Return the full listing character for character, without its pictures.

----- Recorded information

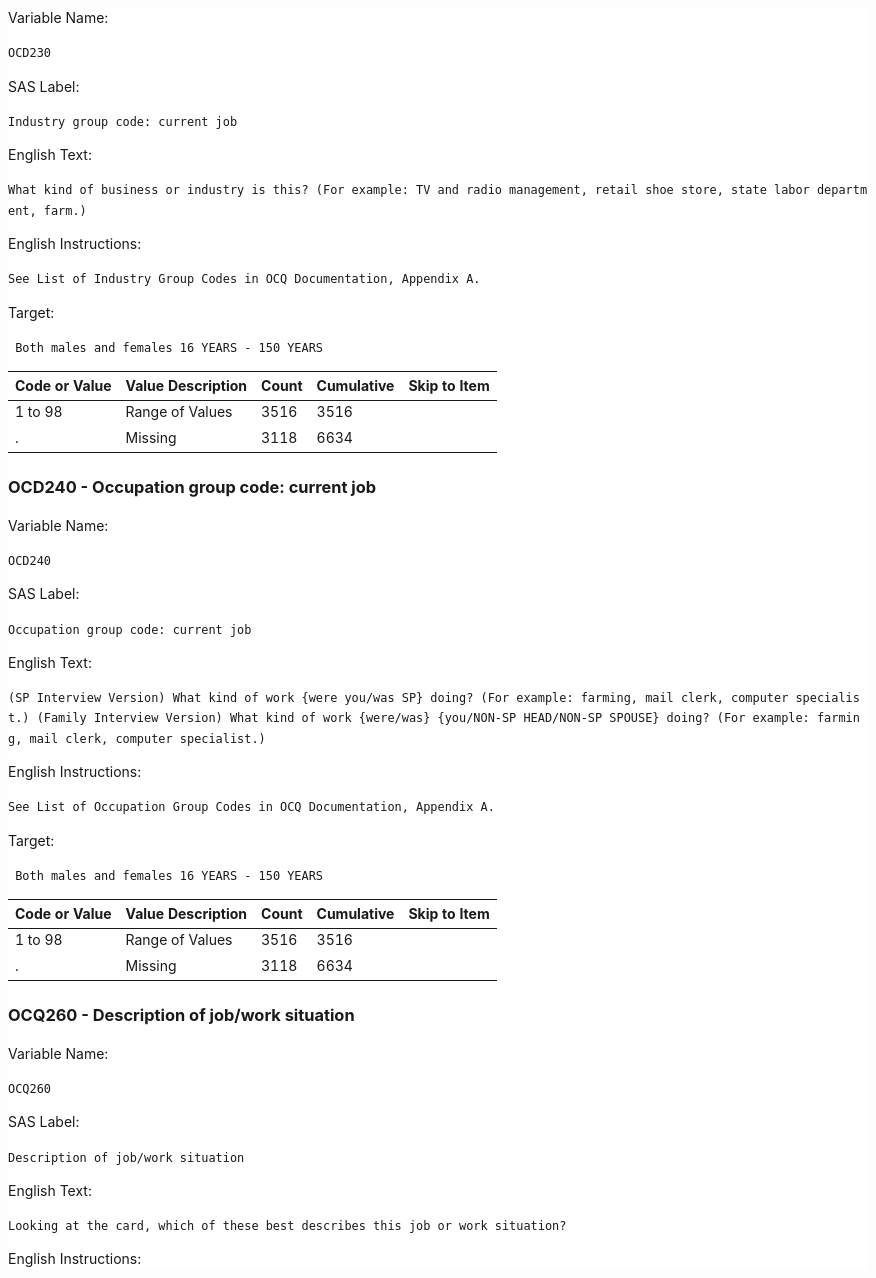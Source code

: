 Variable Name:

    OCD230
SAS Label:

    Industry group code: current job
English Text:

    What kind of business or industry is this? (For example: TV and radio management, retail shoe store, state labor department, farm.)
English Instructions:

    See List of Industry Group Codes in OCQ Documentation, Appendix A.
Target:

     Both males and females 16 YEARS - 150 YEARS
Code or Value | Value Description | Count | Cumulative | Skip to Item  
---|---|---|---|---  
1 to 98 | Range of Values | 3516 | 3516 |   
. | Missing | 3118 | 6634 |   
  
### OCD240 - Occupation group code: current job

Variable Name:

    OCD240
SAS Label:

    Occupation group code: current job
English Text:

    (SP Interview Version) What kind of work {were you/was SP} doing? (For example: farming, mail clerk, computer specialist.) (Family Interview Version) What kind of work {were/was} {you/NON-SP HEAD/NON-SP SPOUSE} doing? (For example: farming, mail clerk, computer specialist.)
English Instructions:

    See List of Occupation Group Codes in OCQ Documentation, Appendix A.
Target:

     Both males and females 16 YEARS - 150 YEARS
Code or Value | Value Description | Count | Cumulative | Skip to Item  
---|---|---|---|---  
1 to 98 | Range of Values | 3516 | 3516 |   
. | Missing | 3118 | 6634 |   
  
### OCQ260 - Description of job/work situation

Variable Name:

    OCQ260
SAS Label:

    Description of job/work situation
English Text:

    Looking at the card, which of these best describes this job or work situation?
English Instructions:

----------

> _Result for this exercise_
Source code

: Variable Name:

    OCD230
SAS Label:

    Industry group code: current job
English Text:

    What kind of business or industry is this? (For example: TV and radio management, retail shoe store, state labor department, farm.)
English Instructions:

    See List of Industry Group Codes in OCQ Documentation, Appendix A.
Target:

     Both males and females 16 YEARS - 150 YEARS
Code or Value | Value Description | Count | Cumulative | Skip to Item  
---|---|---|---|---  
1 to 98 | Range of Values | 3516 | 3516 |   
. | Missing | 3118 | 6634 |   
  
### OCD240 - Occupation group code: current job

Variable Name:

    OCD240
SAS Label:

    Occupation group code: current job
English Text:

    (SP Interview Version) What kind of work {were you/was SP} doing? (For example: farming, mail clerk, computer specialist.) (Family Interview Version) What kind of work {were/was} {you/NON-SP HEAD/NON-SP SPOUSE} doing? (For example: farming, mail clerk, computer specialist.)
English Instructions:

    See List of Occupation Group Codes in OCQ Documentation, Appendix A.
Target:

     Both males and females 16 YEARS - 150 YEARS
Code or Value | Value Description | Count | Cumulative | Skip to Item  
---|---|---|---|---  
1 to 98 | Range of Values | 3516 | 3516 |   
. | Missing | 3118 | 6634 |   
  
### OCQ260 - Description of job/work situation

Variable Name:

    OCQ260
SAS Label:

    Description of job/work situation
English Text:

    Looking at the card, which of these best describes this job or work situation?
English Instructions:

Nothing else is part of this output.